Data to examine:
──────
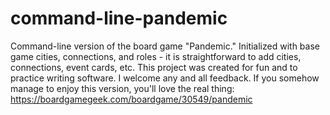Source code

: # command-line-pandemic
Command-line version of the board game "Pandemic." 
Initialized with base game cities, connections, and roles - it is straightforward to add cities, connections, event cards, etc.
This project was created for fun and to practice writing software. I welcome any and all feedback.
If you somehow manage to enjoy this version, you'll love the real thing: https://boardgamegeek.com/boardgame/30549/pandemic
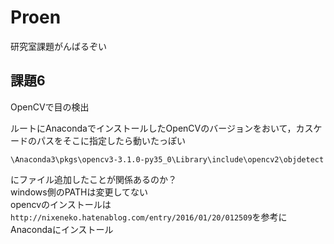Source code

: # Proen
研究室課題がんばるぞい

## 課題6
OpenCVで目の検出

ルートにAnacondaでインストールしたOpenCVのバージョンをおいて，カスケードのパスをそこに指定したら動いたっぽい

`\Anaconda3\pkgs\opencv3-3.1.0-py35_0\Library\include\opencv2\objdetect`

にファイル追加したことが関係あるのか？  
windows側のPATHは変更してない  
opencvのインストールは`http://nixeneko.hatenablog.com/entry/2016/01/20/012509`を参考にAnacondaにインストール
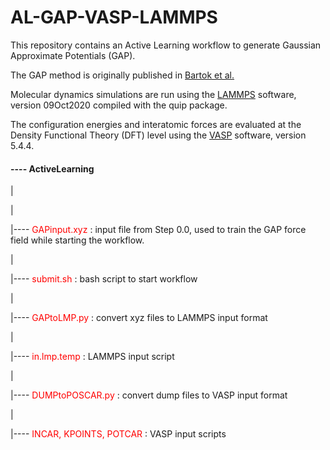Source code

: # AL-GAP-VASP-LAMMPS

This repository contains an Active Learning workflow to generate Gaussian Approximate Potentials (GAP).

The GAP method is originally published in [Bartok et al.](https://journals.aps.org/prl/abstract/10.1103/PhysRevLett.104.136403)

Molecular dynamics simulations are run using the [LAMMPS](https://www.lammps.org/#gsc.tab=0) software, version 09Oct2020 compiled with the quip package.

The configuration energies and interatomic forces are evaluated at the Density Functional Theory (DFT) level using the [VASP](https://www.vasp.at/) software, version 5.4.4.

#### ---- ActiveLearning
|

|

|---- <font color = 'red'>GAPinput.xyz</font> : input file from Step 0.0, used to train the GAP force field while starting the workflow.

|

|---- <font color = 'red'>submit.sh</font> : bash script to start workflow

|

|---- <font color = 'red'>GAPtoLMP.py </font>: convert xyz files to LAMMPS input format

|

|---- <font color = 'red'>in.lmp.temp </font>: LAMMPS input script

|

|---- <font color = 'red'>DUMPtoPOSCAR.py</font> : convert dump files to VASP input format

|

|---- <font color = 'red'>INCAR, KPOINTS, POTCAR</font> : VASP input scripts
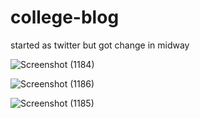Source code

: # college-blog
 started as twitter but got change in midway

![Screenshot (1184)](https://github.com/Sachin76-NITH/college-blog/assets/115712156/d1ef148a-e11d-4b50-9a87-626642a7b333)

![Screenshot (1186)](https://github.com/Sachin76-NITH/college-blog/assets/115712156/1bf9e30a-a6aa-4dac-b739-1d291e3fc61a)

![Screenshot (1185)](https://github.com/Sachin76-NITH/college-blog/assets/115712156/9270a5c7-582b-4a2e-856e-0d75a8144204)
──────
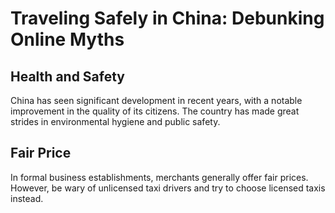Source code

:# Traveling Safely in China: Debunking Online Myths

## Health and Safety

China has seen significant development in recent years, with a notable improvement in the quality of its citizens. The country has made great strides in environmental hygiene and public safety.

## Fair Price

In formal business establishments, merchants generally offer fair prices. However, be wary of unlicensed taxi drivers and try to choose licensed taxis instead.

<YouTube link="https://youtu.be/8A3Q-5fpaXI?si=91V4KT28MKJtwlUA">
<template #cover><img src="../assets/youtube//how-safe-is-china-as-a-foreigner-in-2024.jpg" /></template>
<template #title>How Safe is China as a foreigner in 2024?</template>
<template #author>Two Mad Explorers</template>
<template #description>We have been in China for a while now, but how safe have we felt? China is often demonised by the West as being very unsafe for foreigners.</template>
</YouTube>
──────
Directions for this task:
Whichever lines of the material hold the word "input", find and copy them.

Expected answer:
|---- <font color = 'red'>GAPinput.xyz</font> : input file from Step 0.0, used to train the GAP force field while starting the workflow.
|---- <font color = 'red'>GAPtoLMP.py </font>: convert xyz files to LAMMPS input format
|---- <font color = 'red'>in.lmp.temp </font>: LAMMPS input script
|---- <font color = 'red'>DUMPtoPOSCAR.py</font> : convert dump files to VASP input format
|---- <font color = 'red'>INCAR, KPOINTS, POTCAR</font> : VASP input scripts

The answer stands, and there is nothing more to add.